AUTHOR: Gene Luen Yang
SERIES: none
PUBLISHER: First Second
PUBLICATION DATE: September 5, 2006
ISBN: 9781596431522
PAGES: 260
SOURCE: my library
GENRE: graphic novel; realistic/spiritual
SETTING: modern-day California
GIVE IT TO: MS (especially boys)

SUMMARY: Chapters alternate among three stories. The first story is of the rebellious Monkey King, who achieves the 12 disciplines of Kung-Fu in order to become equal to the immortals. The second story is about Jin Wang, a modern-day boy of Chinese heritage. Though he was born in Los Angeles and is an American, bullying and stereotypes have led him to be ashamed of his Chinese heritage. The third story is about Danny, a boy whose egregiously obnoxious Chinese cousin drives him nuts. Though they seem completely separate, the three stories are connected and intertwine nicely by the end.

WHAT I LIKED: I read this book because it is one of the Shanghai Battle of the Books selections for 2015-16. My students seem to like it quite well, so I picked it up to read on the bus on the way home. Believe it or not, this is the first graphic novel I’ve ever really read! As a librarian, I have flipped through many, but I have never sat down to read one from start to finish.

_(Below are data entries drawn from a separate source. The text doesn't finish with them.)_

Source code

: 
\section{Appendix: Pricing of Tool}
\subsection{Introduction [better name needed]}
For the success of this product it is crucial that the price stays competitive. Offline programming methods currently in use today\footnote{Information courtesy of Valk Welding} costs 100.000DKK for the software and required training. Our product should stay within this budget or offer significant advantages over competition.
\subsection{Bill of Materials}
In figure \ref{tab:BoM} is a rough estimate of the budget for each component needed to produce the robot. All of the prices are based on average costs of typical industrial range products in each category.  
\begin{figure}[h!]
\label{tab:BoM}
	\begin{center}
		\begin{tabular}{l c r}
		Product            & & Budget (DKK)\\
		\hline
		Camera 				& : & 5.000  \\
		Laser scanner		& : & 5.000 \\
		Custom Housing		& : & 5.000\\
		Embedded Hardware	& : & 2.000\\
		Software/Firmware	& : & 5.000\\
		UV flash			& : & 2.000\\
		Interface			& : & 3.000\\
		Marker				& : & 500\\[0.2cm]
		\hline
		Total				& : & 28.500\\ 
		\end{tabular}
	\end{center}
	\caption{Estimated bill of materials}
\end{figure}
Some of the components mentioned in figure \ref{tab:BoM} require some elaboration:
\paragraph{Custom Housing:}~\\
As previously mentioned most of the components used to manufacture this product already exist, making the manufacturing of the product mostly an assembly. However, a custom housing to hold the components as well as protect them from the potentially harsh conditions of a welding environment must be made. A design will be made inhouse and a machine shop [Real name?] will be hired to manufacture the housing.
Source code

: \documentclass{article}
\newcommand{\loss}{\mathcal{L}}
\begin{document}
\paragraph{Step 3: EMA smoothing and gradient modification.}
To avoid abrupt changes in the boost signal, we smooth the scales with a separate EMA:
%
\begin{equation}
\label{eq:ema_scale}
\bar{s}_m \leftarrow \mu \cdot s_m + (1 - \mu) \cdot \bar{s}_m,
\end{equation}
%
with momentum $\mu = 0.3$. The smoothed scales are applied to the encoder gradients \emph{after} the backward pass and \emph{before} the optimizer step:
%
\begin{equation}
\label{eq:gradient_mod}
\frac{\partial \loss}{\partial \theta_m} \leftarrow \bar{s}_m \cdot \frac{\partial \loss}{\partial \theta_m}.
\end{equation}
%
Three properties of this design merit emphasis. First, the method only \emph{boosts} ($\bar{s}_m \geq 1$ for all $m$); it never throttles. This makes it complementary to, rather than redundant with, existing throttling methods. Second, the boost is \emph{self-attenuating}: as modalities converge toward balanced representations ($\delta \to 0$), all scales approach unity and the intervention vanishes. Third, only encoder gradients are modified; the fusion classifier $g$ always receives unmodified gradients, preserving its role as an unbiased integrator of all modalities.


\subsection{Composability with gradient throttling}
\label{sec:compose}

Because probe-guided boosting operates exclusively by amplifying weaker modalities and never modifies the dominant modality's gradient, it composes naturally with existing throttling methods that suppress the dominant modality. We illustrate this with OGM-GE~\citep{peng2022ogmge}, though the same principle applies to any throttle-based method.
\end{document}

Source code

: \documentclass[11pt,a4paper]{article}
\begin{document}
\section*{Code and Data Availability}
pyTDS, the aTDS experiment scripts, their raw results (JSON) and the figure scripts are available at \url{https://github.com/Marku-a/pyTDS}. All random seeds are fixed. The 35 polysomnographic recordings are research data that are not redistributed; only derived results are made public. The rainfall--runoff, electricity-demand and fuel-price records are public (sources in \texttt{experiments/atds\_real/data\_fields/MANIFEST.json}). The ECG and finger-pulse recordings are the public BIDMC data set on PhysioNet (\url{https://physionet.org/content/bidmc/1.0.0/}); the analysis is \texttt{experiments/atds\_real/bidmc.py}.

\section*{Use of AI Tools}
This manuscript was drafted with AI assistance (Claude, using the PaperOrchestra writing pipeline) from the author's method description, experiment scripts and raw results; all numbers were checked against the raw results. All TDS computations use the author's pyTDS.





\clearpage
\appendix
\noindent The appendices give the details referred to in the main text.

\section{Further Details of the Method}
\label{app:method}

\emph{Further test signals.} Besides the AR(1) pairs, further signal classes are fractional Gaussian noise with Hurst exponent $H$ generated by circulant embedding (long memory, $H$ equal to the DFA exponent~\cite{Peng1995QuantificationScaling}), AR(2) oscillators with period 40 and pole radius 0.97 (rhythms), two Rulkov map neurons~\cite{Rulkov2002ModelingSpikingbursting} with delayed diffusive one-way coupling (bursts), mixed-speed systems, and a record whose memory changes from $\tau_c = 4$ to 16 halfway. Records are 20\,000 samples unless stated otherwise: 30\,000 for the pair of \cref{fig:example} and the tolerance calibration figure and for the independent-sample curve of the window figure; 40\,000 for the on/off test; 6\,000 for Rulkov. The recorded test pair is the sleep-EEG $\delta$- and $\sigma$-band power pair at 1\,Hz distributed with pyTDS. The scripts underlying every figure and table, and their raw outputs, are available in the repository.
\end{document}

I loved how the Monkey King’s, Danny’s, and Jin Wang’s stories combined as the book progressed. I did not think the stories meshed perfectly, but I liked how it all came together in the end. The very last page made me smile. 🙂

American Born Chinese is funny! The humor is often subtle, and I laughed out loud many times.

I love the unique way the author addresses modern Chinese stereotypes. Many of these are everyday racism, such as a white teacher introducing San-Franciscan Jin Wang as “coming all the way from China” or schoolyard bullying with racial epithets. Others, such as the character of Chin-Kee, hit the reader over the head with it. Reading the Chin-Kee sections was just painful, which brings me to…

WHAT I DIDN’T LIKE: People who find the classic picture book The Five Chinese Brothers racist should stay far away from American Born Chinese. The portrayal of Danny’s cousin Chin-Kee is intentionally offensive toward Chinese people. He is a walking, talking Chinese stereotype. Chin-Kee is a buck-toothed, grammatically-incorrect, embarrassment to his cousin Danny. He wears his hair in a long braid and shouts things like, “Harro Amellica!” (p. 48) and “Rong time, no see” (p. 49).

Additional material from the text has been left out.